- Task requirements: The answer must consist of every line in the records that contains the word "been".

- Dataset entries:
────────────────────

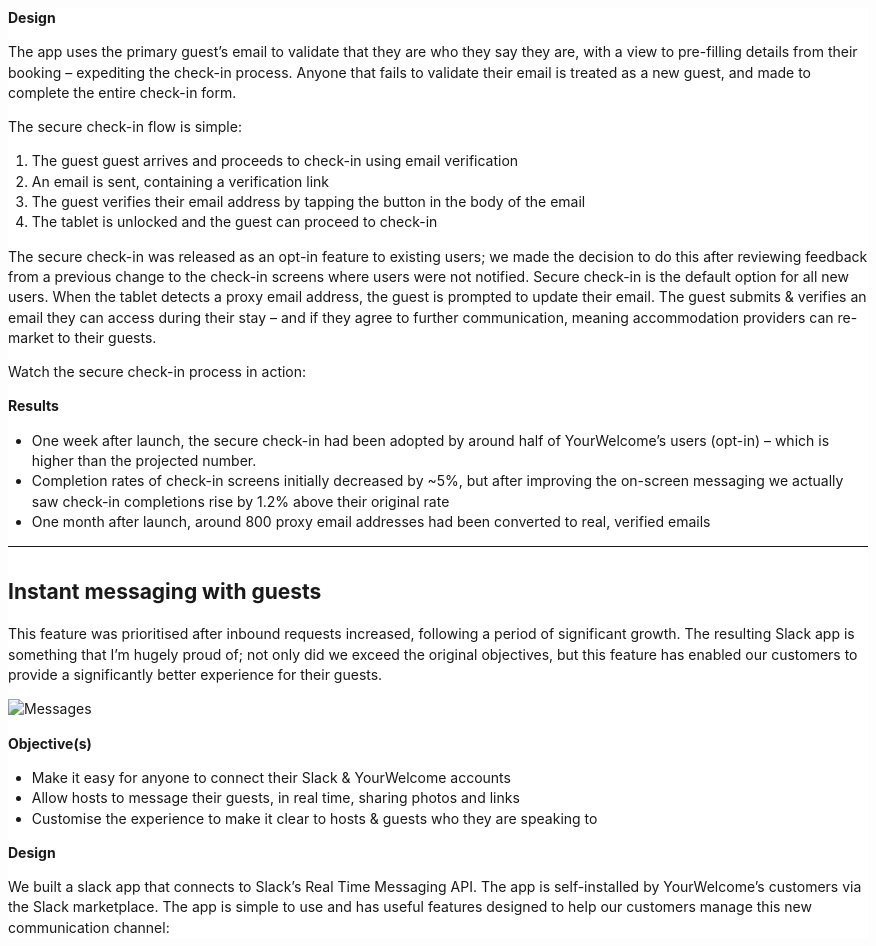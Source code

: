 **Design**

The app uses the primary guest’s email to validate that they are who they say they are, with a view to pre-filling details from their booking – expediting the check-in process. Anyone that fails to validate their email is treated as a new guest, and made to complete the entire check-in form.

The secure check-in flow is simple:
1. The guest guest arrives and proceeds to check-in using email verification
2. An email is sent, containing a verification link
3. The guest verifies their email address by tapping the button in the body of the email
4. The tablet is unlocked and the guest can proceed to check-in

The secure check-in was released as an opt-in feature to existing users; we made the decision to do this after reviewing feedback from a previous change to the check-in screens where users were not notified. Secure check-in is the default option for all new users. When the tablet detects a proxy email address, the guest is prompted to update their email. The guest submits & verifies an email they can access during their stay – and if they agree to further communication, meaning accommodation providers can re-market to their guests.

Watch the secure check-in process in action:

<iframe width="560" height="315" src="https://www.youtube.com/embed/fbrxIgafArI" frameborder="0" allow="accelerometer; autoplay; encrypted-media; gyroscope; picture-in-picture" allowfullscreen></iframe>

**Results**

* One week after launch, the secure check-in had been adopted by around half of YourWelcome’s users (opt-in) – which is higher than the projected number.
* Completion rates of check-in screens initially decreased by ~5%, but after improving the on-screen messaging we actually saw check-in completions rise by 1.2% above their original rate
* One month after launch, around 800 proxy email addresses had been converted to real, verified emails



___

## Instant messaging with guests

This feature was prioritised after inbound requests increased, following a period of significant growth. The resulting Slack app is something that I’m hugely proud of; not only did we exceed the original objectives, but this feature has enabled our customers to provide a significantly better experience for their guests.

![Messages](https://johnhaynesportfolio.s3.eu-west-2.amazonaws.com/app--notifications--messages+grey.png)

**Objective(s)**

* Make it easy for anyone to connect their Slack & YourWelcome accounts
* Allow hosts to message their guests, in real time, sharing photos and links
* Customise the experience to make it clear to hosts & guests who they are speaking to

**Design**

We built a slack app that connects to Slack’s Real Time Messaging API. The app is self-installed by YourWelcome’s customers via the Slack marketplace. The app is simple to use and has useful features designed to help our customers manage this new communication channel:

────────────────────

- Answer area:
* One week after launch, the secure check-in had been adopted by around half of YourWelcome’s users (opt-in) – which is higher than the projected number.
* One month after launch, around 800 proxy email addresses had been converted to real, verified emails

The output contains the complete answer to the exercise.